Task description -> Word-for-word transcription needed. Include every entry below but no pictures.

Stored data ->

○ ○ ○

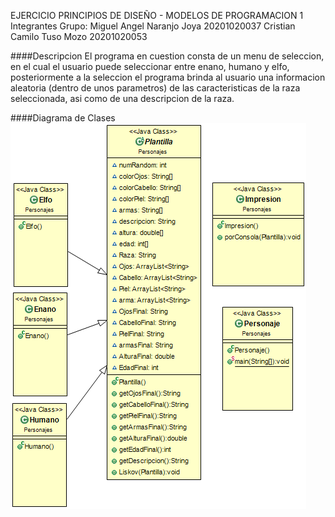 EJERCICIO PRINCIPIOS DE DISEÑO - MODELOS DE PROGRAMACION 1
Integrantes Grupo:
							Miguel Angel Naranjo Joya 20201020037
								Cristian Camilo Tuso Mozo 20201020053 
								
####Descripcion
El programa en cuestion consta de un menu de seleccion, en el cual el usuario puede seleccionar entre enano, humano y elfo, posteriormente a la seleccion el programa brinda al usuario una informacion aleatoria (dentro de unos parametros) de las caracteristicas de la raza seleccionada, asi como de una descripcion de la raza.

####Diagrama de Clases
[![Diagrama de Clases Ejercicio Menu razas](https://github.com/MiguelNaranjo02/MODELOS_PROG/blob/master/Ejercicio1/src/Personajes/Personajes.png "Diagrama de Clases Ejercicio Menu razas")](http://https://github.com/MiguelNaranjo02/MODELOS_PROG/blob/master/Ejercicio1/src/Personajes/Personajes.png "Diagrama de Clases Ejercicio Menu razas")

○ ○ ○

Response to the task ->
 EJERCICIO PRINCIPIOS DE DISEÑO - MODELOS DE PROGRAMACION 1
Integrantes Grupo:
							Miguel Angel Naranjo Joya 20201020037
								Cristian Camilo Tuso Mozo 20201020053 
								
####Descripcion
El programa en cuestion consta de un menu de seleccion, en el cual el usuario puede seleccionar entre enano, humano y elfo, posteriormente a la seleccion el programa brinda al usuario una informacion aleatoria (dentro de unos parametros) de las caracteristicas de la raza seleccionada, asi como de una descripcion de la raza.

####Diagrama de Clases
[![Diagrama de Clases Ejercicio Menu razas](https://github.com/MiguelNaranjo02/MODELOS_PROG/blob/master/Ejercicio1/src/Personajes/Personajes.png "Diagrama de Clases Ejercicio Menu razas")](http://https://github.com/MiguelNaranjo02/MODELOS_PROG/blob/master/Ejercicio1/src/Personajes/Personajes.png "Diagrama de Clases Ejercicio Menu razas")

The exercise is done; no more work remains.